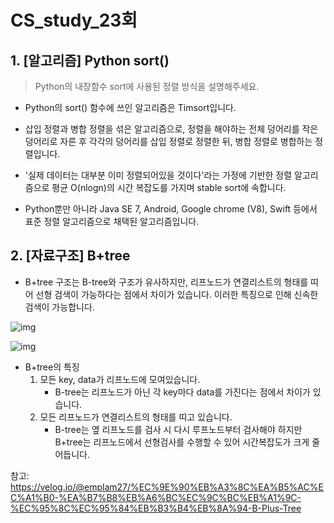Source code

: # CS_study_23회

## 1. [알고리즘] Python sort()

> Python의 내장함수 sort에 사용된 정렬 방식을 설명해주세요.

- Python의 sort() 함수에 쓰인 알고리즘은 Timsort입니다.
- 삽입 정렬과 병합 정렬을 섞은 알고리즘으로, 정렬을 해야하는 전체 덩어리를 작은 덩어리로 자른 후 각각의 덩어리를 삽입 정렬로 정렬한 뒤, 병합 정렬로 병합하는 정렬입니다.

- '실제 데이터는 대부분 이미 정렬되어있을 것이다'라는 가정에 기반한 정렬 알고리즘으로 평균 O(nlogn)의 시간 복잡도를 가지며 stable sort에 속합니다.
- Python뿐만 아니라 Java SE 7, Android, Google chrome (V8), Swift 등에서 표준 정렬 알고리즘으로 채택된 알고리즘입니다.



## 2. [자료구조] B+tree

- B+tree 구조는 B-tree와 구조가 유사하지만, 리프노드가 연결리스트의 형태를 띠어 선형 검색이 가능하다는 점에서 차이가 있습니다. 이러한 특징으로 인해 신속한 검색이 가능합니다.

![img](https://media.vlpt.us/images/emplam27/post/64290106-d927-4a82-9e08-8e52783c7dd3/DB%20%EC%9D%B8%EB%8D%B1%EC%8A%A4.jpg)

![img](https://media.vlpt.us/images/emplam27/post/bcbce100-d475-4cda-aebe-946d1813949c/B%ED%94%8C%EB%9F%AC%EC%8A%A4%20%ED%8A%B8%EB%A6%AC%20%EA%B8%B0%EB%B3%B8%20%ED%98%95%ED%83%9C.jpg)

- B+tree의 특징
  1. 모든 key, data가 리프노드에 모여있습니다.
     - B-tree는 리프노드가 아닌 각 key마다 data를 가진다는 점에서 차이가 있습니다.
  2. 모든 리프노드가 연결리스트의 형태를 띠고 있습니다.
     - B-tree는 옆 리프노드를 검사 시 다시 루프노드부터 검사해야 하지만 B+tree는 리프노드에서 선형검사를 수행할 수 있어 시간복잡도가 크게 줄어듭니다.

참고: https://velog.io/@emplam27/%EC%9E%90%EB%A3%8C%EA%B5%AC%EC%A1%B0-%EA%B7%B8%EB%A6%BC%EC%9C%BC%EB%A1%9C-%EC%95%8C%EC%95%84%EB%B3%B4%EB%8A%94-B-Plus-Tree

● ● ● ● ● ● ●

The listing should be transcribed exactly. No picture is to appear in the transcription.

Reply to the exercise =>
Source code

: # CS_study_23회

## 1. [알고리즘] Python sort()

> Python의 내장함수 sort에 사용된 정렬 방식을 설명해주세요.

- Python의 sort() 함수에 쓰인 알고리즘은 Timsort입니다.
- 삽입 정렬과 병합 정렬을 섞은 알고리즘으로, 정렬을 해야하는 전체 덩어리를 작은 덩어리로 자른 후 각각의 덩어리를 삽입 정렬로 정렬한 뒤, 병합 정렬로 병합하는 정렬입니다.

- '실제 데이터는 대부분 이미 정렬되어있을 것이다'라는 가정에 기반한 정렬 알고리즘으로 평균 O(nlogn)의 시간 복잡도를 가지며 stable sort에 속합니다.
- Python뿐만 아니라 Java SE 7, Android, Google chrome (V8), Swift 등에서 표준 정렬 알고리즘으로 채택된 알고리즘입니다.



## 2. [자료구조] B+tree

- B+tree 구조는 B-tree와 구조가 유사하지만, 리프노드가 연결리스트의 형태를 띠어 선형 검색이 가능하다는 점에서 차이가 있습니다. 이러한 특징으로 인해 신속한 검색이 가능합니다.

![img](https://media.vlpt.us/images/emplam27/post/64290106-d927-4a82-9e08-8e52783c7dd3/DB%20%EC%9D%B8%EB%8D%B1%EC%8A%A4.jpg)

![img](https://media.vlpt.us/images/emplam27/post/bcbce100-d475-4cda-aebe-946d1813949c/B%ED%94%8C%EB%9F%AC%EC%8A%A4%20%ED%8A%B8%EB%A6%AC%20%EA%B8%B0%EB%B3%B8%20%ED%98%95%ED%83%9C.jpg)

- B+tree의 특징
  1. 모든 key, data가 리프노드에 모여있습니다.
     - B-tree는 리프노드가 아닌 각 key마다 data를 가진다는 점에서 차이가 있습니다.
  2. 모든 리프노드가 연결리스트의 형태를 띠고 있습니다.
     - B-tree는 옆 리프노드를 검사 시 다시 루프노드부터 검사해야 하지만 B+tree는 리프노드에서 선형검사를 수행할 수 있어 시간복잡도가 크게 줄어듭니다.

참고: https://velog.io/@emplam27/%EC%9E%90%EB%A3%8C%EA%B5%AC%EC%A1%B0-%EA%B7%B8%EB%A6%BC%EC%9C%BC%EB%A1%9C-%EC%95%8C%EC%95%84%EB%B3%B4%EB%8A%94-B-Plus-Tree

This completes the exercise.